(Stored data entries)
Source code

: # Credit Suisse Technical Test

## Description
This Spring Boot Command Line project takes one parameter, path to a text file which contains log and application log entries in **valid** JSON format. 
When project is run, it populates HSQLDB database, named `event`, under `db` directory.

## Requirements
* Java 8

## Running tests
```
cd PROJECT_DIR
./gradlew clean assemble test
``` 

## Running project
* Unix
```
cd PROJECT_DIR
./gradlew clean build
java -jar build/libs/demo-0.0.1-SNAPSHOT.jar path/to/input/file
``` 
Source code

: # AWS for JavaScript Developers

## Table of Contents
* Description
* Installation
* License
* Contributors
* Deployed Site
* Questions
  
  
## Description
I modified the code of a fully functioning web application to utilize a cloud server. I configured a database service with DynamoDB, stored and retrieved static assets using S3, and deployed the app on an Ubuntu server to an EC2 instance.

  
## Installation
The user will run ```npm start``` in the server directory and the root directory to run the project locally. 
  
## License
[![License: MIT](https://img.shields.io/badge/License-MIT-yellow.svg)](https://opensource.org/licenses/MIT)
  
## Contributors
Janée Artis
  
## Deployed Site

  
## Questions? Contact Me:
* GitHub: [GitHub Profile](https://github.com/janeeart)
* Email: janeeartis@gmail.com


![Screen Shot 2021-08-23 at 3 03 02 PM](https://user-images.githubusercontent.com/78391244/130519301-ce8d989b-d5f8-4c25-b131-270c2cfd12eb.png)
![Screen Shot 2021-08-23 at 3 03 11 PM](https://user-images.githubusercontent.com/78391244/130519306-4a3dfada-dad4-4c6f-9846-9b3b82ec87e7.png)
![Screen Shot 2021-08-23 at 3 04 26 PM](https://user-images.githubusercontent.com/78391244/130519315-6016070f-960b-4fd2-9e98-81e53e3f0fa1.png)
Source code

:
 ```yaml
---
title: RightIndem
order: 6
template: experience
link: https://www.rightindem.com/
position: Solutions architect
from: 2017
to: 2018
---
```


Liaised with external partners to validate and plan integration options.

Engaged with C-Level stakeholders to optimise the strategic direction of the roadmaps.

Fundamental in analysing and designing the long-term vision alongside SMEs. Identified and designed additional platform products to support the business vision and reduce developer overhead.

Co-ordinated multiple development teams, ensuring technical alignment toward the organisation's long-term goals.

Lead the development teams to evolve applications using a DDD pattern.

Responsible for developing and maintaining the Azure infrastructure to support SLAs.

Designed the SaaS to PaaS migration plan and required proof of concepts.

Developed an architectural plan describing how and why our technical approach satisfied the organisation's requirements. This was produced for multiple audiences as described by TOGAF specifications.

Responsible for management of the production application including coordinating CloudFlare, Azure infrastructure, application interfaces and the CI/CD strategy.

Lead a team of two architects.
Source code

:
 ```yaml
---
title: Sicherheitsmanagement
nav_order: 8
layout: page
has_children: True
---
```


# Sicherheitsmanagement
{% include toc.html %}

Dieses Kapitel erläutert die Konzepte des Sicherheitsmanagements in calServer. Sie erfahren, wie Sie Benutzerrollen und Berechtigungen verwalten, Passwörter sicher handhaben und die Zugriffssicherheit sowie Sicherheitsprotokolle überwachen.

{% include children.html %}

▶ What you should do: I would like you to output every record exactly as written.

▶ Exercise output:
Source code

: # Credit Suisse Technical Test

## Description
This Spring Boot Command Line project takes one parameter, path to a text file which contains log and application log entries in **valid** JSON format. 
When project is run, it populates HSQLDB database, named `event`, under `db` directory.

## Requirements
* Java 8

## Running tests
```
cd PROJECT_DIR
./gradlew clean assemble test
``` 

## Running project
* Unix
```
cd PROJECT_DIR
./gradlew clean build
java -jar build/libs/demo-0.0.1-SNAPSHOT.jar path/to/input/file
``` 
Source code

: # AWS for JavaScript Developers

## Table of Contents
* Description
* Installation
* License
* Contributors
* Deployed Site
* Questions
  
  
## Description
I modified the code of a fully functioning web application to utilize a cloud server. I configured a database service with DynamoDB, stored and retrieved static assets using S3, and deployed the app on an Ubuntu server to an EC2 instance.

  
## Installation
The user will run ```npm start``` in the server directory and the root directory to run the project locally. 
  
## License
[![License: MIT](https://img.shields.io/badge/License-MIT-yellow.svg)](https://opensource.org/licenses/MIT)
  
## Contributors
Janée Artis
  
## Deployed Site

  
## Questions? Contact Me:
* GitHub: [GitHub Profile](https://github.com/janeeart)
* Email: janeeartis@gmail.com


![Screen Shot 2021-08-23 at 3 03 02 PM](https://user-images.githubusercontent.com/78391244/130519301-ce8d989b-d5f8-4c25-b131-270c2cfd12eb.png)
![Screen Shot 2021-08-23 at 3 03 11 PM](https://user-images.githubusercontent.com/78391244/130519306-4a3dfada-dad4-4c6f-9846-9b3b82ec87e7.png)
![Screen Shot 2021-08-23 at 3 04 26 PM](https://user-images.githubusercontent.com/78391244/130519315-6016070f-960b-4fd2-9e98-81e53e3f0fa1.png)
Source code

:
 ```yaml
---
title: RightIndem
order: 6
template: experience
link: https://www.rightindem.com/
position: Solutions architect
from: 2017
to: 2018
---
```


Liaised with external partners to validate and plan integration options.

Engaged with C-Level stakeholders to optimise the strategic direction of the roadmaps.

Fundamental in analysing and designing the long-term vision alongside SMEs. Identified and designed additional platform products to support the business vision and reduce developer overhead.

Co-ordinated multiple development teams, ensuring technical alignment toward the organisation's long-term goals.

Lead the development teams to evolve applications using a DDD pattern.

Responsible for developing and maintaining the Azure infrastructure to support SLAs.

Designed the SaaS to PaaS migration plan and required proof of concepts.

Developed an architectural plan describing how and why our technical approach satisfied the organisation's requirements. This was produced for multiple audiences as described by TOGAF specifications.

Responsible for management of the production application including coordinating CloudFlare, Azure infrastructure, application interfaces and the CI/CD strategy.

Lead a team of two architects.
Source code

:
 ```yaml
---
title: Sicherheitsmanagement
nav_order: 8
layout: page
has_children: True
---
```


# Sicherheitsmanagement
{% include toc.html %}

Dieses Kapitel erläutert die Konzepte des Sicherheitsmanagements in calServer. Sie erfahren, wie Sie Benutzerrollen und Berechtigungen verwalten, Passwörter sicher handhaben und die Zugriffssicherheit sowie Sicherheitsprotokolle überwachen.

{% include children.html %}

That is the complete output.